In Dungeons & Dragons Fifth Edition some monsters get special powers when bearded in their lair. Powers involve cool extra actions and special abilities other foes don’t get.
In this way, these monsters create challenges and obstacles even experienced players have not faced before.
For 5 Room Dungeons, we want to combo the spirit of this design with board games. I’ve been playing a lot of board games lately, especially the medium and heavy Euros.
These games have such a huge variety of fun mechanics and clever designs. And the best games integrate these in tight fashion with the game’s theme and aesthetics so it’s a real pleasure to play.
Think about it in real life. Someone changes the timeline of your work and you feel stressed out. But add a countdown track to a board game and it creates a fun experience prodding sharper strategy.
We want to combine both game design techniques so you have some clever gameplay options to wield when running your adventure.
This will make each of your 5 Room Dungeons unique and challenging.
For example, Room #4 contains a giant. A powerful giant. But he’s asleep when the PCs enter (Crucible). Each big noise the party makes increases the chances of waking the giant up.
So a big piece of your design revolves around this dynamic. We can make a GM Move with it.
But we need to add a couple more game components to make this fun.
Feedback Mechanisms
First, we need a way to let players know when they’ve triggered your GM Move of Wake The Giant. We need a feedback mechanism.
Without a feedback mechanism players won’t know what’s going on, which means there’s no actual gameplay happening there. It’s just arbitrary to them.
You have choices for feedback. You could roll secret dice behind your screen each round of combat, each time characters talk loud, and each failed physical skill check.
That, at least, communicates to players they’re doing something with risk. Each die roll gets players nervous and wondering what’s happening. They’ll try to figure out the pattern of what’s triggering the rolls.
Counteractions
In addition to a feedback mechanism, ideally we offer a counteraction. This improves our design tenfold because it opens up a whole new layer of options, ideas, and tactics for our players.
For example, at Room #1 the party can hear the booming snores of some terrible creature echoing off the walls. It might take players a bit to figure out what the noise actually is — a fun puzzle.
Each time you trigger Wake The Giant and roll the dice you describe whether the creature’s snores get heavier (deeper sleep) or lighter (waking up).
And maybe you roll the dice in public.
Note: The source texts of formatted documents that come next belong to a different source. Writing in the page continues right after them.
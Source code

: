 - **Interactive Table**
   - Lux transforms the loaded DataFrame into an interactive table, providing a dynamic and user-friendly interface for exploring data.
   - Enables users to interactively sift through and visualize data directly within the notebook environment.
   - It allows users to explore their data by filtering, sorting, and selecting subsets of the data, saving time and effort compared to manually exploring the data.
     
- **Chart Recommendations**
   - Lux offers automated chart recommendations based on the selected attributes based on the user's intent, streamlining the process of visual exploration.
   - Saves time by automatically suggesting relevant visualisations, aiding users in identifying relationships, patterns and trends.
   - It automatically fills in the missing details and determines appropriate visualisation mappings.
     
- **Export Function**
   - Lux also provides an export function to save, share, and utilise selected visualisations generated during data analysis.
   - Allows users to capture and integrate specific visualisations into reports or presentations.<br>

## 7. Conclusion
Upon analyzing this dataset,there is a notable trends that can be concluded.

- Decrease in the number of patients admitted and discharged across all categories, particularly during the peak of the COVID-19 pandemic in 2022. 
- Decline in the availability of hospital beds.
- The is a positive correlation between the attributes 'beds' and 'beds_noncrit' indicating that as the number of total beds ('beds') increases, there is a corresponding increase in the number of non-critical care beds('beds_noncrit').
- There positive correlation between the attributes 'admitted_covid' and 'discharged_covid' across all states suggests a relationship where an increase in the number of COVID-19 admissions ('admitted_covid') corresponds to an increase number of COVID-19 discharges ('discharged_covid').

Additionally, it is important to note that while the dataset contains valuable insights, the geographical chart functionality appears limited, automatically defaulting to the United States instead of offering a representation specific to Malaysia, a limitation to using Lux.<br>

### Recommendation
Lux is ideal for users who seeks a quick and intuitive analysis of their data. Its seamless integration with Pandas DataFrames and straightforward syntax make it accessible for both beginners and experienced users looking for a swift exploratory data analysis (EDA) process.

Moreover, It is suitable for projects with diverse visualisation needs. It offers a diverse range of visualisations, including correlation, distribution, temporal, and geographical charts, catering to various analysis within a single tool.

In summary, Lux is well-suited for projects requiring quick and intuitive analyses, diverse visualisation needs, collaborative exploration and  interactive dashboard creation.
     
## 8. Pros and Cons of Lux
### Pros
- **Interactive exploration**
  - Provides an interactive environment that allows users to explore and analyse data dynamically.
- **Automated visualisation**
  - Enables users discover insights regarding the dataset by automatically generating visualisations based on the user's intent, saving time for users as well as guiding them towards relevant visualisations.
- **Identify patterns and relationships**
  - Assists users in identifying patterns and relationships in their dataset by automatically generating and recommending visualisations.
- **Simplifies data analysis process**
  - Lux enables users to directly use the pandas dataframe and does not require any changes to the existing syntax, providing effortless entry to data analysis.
And maybe you add a cumulative extra die each time the snores get lighter, making it more difficult to keep the giant asleep.
Counteractions might include the bard singing as the PCs explore, or mimicking common noises the location already makes.
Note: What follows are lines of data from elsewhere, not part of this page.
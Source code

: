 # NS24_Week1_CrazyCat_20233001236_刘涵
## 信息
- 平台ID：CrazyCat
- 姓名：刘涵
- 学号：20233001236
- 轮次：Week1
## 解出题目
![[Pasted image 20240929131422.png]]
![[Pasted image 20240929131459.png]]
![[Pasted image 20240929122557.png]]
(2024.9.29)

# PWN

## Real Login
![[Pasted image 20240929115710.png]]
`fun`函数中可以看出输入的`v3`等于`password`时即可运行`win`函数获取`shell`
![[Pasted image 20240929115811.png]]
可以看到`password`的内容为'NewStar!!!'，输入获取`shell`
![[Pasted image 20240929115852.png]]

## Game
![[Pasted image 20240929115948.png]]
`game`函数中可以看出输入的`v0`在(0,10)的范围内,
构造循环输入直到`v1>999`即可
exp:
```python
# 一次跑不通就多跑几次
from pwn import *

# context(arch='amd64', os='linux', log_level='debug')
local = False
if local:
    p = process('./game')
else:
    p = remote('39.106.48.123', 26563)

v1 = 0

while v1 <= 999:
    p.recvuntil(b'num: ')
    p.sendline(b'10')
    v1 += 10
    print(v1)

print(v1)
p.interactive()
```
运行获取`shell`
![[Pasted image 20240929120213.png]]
With at least a couple of realistic ideas for solutions you can move on, knowing players have options and will likely think of others you can judge in the moment.
You also remove a die from your wake check each time the party succeeds in making the snores deeper and louder.
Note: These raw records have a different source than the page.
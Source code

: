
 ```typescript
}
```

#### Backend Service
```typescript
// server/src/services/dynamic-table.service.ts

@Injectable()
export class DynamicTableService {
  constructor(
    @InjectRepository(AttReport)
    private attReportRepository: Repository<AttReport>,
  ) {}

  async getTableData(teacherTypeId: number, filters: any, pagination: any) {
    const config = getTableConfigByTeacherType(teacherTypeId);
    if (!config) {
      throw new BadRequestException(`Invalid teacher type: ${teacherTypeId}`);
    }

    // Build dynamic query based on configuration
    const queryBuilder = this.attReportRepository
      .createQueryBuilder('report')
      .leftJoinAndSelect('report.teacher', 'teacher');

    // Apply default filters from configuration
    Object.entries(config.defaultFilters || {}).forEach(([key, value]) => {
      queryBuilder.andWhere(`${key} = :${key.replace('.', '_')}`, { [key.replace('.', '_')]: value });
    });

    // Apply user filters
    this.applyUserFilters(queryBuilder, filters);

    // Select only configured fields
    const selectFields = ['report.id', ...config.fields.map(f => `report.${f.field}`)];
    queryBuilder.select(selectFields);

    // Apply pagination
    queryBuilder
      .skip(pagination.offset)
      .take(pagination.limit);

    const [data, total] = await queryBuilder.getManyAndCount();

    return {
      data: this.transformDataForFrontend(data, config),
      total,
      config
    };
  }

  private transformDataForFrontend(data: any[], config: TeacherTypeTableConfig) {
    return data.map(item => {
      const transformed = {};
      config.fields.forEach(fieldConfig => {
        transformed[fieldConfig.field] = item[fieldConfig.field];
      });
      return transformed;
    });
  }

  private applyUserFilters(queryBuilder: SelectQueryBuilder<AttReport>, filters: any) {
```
You won’t have to explain this game to your players. They’ll soon figure it out. And it’s in the figuring out of your GM Move that will make your players excited and leaning in to play.
The GM Move Simple Formula
Most adventures will put a giant in Room #4 frozen in time, waiting for the characters to come and trigger another grinding combat.
But with our designer hat on, we’ve created a cool GM Move for our 5 Room Dungeon sure to get players engaged and remembering the session for a long time.
Your goal is to create 1d4 of these for your 5 Room Dungeon.
Use this quick formula:
Effect + Feedback Mechanism + Counteraction With practice and experience, designing GM Moves gets easier and you’ll learn which ones resonate best with your players and make your adventures the most fun.